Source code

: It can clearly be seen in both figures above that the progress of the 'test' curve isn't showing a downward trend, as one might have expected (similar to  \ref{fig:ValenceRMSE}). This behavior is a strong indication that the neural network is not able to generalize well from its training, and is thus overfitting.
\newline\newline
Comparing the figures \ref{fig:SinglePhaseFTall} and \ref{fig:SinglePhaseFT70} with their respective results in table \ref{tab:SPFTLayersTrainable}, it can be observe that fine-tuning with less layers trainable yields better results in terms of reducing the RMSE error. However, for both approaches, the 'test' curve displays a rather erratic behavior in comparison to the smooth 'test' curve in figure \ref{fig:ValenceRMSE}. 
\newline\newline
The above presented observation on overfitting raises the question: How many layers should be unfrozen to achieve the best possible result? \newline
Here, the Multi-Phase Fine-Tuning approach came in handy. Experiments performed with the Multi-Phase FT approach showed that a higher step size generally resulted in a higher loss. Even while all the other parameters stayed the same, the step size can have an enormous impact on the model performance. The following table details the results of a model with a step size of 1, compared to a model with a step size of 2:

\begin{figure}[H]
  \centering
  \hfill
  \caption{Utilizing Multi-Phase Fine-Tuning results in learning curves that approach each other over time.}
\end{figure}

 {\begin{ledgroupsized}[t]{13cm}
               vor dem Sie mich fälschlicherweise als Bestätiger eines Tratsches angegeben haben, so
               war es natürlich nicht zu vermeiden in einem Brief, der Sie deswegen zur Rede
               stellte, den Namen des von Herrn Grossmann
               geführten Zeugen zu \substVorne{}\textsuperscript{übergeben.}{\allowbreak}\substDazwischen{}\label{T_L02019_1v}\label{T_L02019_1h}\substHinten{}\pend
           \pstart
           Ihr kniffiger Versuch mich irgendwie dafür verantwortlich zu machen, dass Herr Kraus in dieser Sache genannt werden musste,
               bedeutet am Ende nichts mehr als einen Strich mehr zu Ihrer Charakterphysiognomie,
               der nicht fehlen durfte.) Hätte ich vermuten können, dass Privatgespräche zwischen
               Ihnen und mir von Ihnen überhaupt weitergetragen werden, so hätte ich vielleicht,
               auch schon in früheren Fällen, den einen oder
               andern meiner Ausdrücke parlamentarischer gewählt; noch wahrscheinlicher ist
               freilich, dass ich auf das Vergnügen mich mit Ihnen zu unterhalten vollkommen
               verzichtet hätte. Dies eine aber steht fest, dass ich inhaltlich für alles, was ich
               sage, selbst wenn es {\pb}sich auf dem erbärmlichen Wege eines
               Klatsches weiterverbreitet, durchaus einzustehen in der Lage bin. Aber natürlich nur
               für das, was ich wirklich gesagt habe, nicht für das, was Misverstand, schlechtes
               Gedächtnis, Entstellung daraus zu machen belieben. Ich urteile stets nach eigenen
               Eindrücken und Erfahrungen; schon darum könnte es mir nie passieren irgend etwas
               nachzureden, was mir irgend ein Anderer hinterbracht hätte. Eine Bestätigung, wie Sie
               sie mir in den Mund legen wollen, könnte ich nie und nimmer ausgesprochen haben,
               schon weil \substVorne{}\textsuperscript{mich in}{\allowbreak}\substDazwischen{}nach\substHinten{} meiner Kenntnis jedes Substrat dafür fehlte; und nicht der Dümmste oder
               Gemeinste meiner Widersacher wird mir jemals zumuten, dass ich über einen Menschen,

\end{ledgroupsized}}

PROBLEM DESCRIPTION: Print exactly, and only, the lines running from the one that contains "Gedächtnis, Entstellung daraus" to the last line of the records above.

EXERCISE SOLUTION:
               Gedächtnis, Entstellung daraus zu machen belieben. Ich urteile stets nach eigenen
               Eindrücken und Erfahrungen; schon darum könnte es mir nie passieren irgend etwas
               nachzureden, was mir irgend ein Anderer hinterbracht hätte. Eine Bestätigung, wie Sie
               sie mir in den Mund legen wollen, könnte ich nie und nimmer ausgesprochen haben,
               schon weil \substVorne{}\textsuperscript{mich in}{\allowbreak}\substDazwischen{}nach\substHinten{} meiner Kenntnis jedes Substrat dafür fehlte; und nicht der Dümmste oder
               Gemeinste meiner Widersacher wird mir jemals zumuten, dass ich über einen Menschen,

\end{ledgroupsized}}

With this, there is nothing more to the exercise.